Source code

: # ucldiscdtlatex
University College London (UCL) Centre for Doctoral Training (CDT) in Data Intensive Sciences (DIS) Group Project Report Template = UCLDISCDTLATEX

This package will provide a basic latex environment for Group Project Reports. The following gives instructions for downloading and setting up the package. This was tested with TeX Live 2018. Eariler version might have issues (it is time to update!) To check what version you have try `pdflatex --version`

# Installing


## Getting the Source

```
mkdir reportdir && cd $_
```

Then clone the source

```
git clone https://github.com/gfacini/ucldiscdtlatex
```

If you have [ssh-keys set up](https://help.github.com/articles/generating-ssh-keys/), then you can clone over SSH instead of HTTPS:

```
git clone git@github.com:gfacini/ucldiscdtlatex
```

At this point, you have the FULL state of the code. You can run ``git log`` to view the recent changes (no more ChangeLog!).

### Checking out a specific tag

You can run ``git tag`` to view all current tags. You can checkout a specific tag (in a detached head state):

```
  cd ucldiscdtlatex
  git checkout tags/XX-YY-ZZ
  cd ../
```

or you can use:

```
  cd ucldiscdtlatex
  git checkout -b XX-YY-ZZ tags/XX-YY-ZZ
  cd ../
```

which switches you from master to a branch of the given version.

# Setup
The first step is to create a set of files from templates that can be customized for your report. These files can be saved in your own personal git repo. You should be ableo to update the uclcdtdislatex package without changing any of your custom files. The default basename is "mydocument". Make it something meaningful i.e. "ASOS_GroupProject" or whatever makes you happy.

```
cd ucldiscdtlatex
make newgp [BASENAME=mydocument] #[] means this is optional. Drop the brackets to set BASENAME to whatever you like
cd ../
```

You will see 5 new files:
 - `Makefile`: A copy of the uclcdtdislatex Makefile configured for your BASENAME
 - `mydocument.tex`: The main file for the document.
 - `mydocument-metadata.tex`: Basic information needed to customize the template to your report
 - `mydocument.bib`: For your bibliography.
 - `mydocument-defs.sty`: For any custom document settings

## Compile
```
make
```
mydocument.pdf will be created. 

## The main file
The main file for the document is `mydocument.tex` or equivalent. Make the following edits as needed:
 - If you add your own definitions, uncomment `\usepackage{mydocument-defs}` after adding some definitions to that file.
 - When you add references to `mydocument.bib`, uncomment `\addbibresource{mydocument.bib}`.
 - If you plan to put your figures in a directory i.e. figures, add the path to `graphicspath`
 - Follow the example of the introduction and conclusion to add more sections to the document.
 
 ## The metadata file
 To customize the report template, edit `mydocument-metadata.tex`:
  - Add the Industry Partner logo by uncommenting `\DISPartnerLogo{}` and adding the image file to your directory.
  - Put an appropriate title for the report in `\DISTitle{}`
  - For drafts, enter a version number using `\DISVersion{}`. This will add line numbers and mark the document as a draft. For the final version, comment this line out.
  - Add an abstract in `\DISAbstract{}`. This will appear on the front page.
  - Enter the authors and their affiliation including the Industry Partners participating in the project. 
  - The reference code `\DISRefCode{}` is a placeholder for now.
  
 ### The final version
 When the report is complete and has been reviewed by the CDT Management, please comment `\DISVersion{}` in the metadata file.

____

Return the listing exactly as it was given to you, with every line intact.

**ANSWER SECTION:**
Source code

: # ucldiscdtlatex
University College London (UCL) Centre for Doctoral Training (CDT) in Data Intensive Sciences (DIS) Group Project Report Template = UCLDISCDTLATEX

This package will provide a basic latex environment for Group Project Reports. The following gives instructions for downloading and setting up the package. This was tested with TeX Live 2018. Eariler version might have issues (it is time to update!) To check what version you have try `pdflatex --version`

# Installing


## Getting the Source

```
mkdir reportdir && cd $_
```

Then clone the source

```
git clone https://github.com/gfacini/ucldiscdtlatex
```

If you have [ssh-keys set up](https://help.github.com/articles/generating-ssh-keys/), then you can clone over SSH instead of HTTPS:

```
git clone git@github.com:gfacini/ucldiscdtlatex
```

At this point, you have the FULL state of the code. You can run ``git log`` to view the recent changes (no more ChangeLog!).

### Checking out a specific tag

You can run ``git tag`` to view all current tags. You can checkout a specific tag (in a detached head state):

```
  cd ucldiscdtlatex
  git checkout tags/XX-YY-ZZ
  cd ../
```

or you can use:

```
  cd ucldiscdtlatex
  git checkout -b XX-YY-ZZ tags/XX-YY-ZZ
  cd ../
```

which switches you from master to a branch of the given version.

# Setup
The first step is to create a set of files from templates that can be customized for your report. These files can be saved in your own personal git repo. You should be ableo to update the uclcdtdislatex package without changing any of your custom files. The default basename is "mydocument". Make it something meaningful i.e. "ASOS_GroupProject" or whatever makes you happy.

```
cd ucldiscdtlatex
make newgp [BASENAME=mydocument] #[] means this is optional. Drop the brackets to set BASENAME to whatever you like
cd ../
```

You will see 5 new files:
 - `Makefile`: A copy of the uclcdtdislatex Makefile configured for your BASENAME
 - `mydocument.tex`: The main file for the document.
 - `mydocument-metadata.tex`: Basic information needed to customize the template to your report
 - `mydocument.bib`: For your bibliography.
 - `mydocument-defs.sty`: For any custom document settings

## Compile
```
make
```
mydocument.pdf will be created. 

## The main file
The main file for the document is `mydocument.tex` or equivalent. Make the following edits as needed:
 - If you add your own definitions, uncomment `\usepackage{mydocument-defs}` after adding some definitions to that file.
 - When you add references to `mydocument.bib`, uncomment `\addbibresource{mydocument.bib}`.
 - If you plan to put your figures in a directory i.e. figures, add the path to `graphicspath`
 - Follow the example of the introduction and conclusion to add more sections to the document.
 
 ## The metadata file
 To customize the report template, edit `mydocument-metadata.tex`:
  - Add the Industry Partner logo by uncommenting `\DISPartnerLogo{}` and adding the image file to your directory.
  - Put an appropriate title for the report in `\DISTitle{}`
  - For drafts, enter a version number using `\DISVersion{}`. This will add line numbers and mark the document as a draft. For the final version, comment this line out.
  - Add an abstract in `\DISAbstract{}`. This will appear on the front page.
  - Enter the authors and their affiliation including the Industry Partners participating in the project. 
  - The reference code `\DISRefCode{}` is a placeholder for now.
  
 ### The final version
 When the report is complete and has been reviewed by the CDT Management, please comment `\DISVersion{}` in the metadata file.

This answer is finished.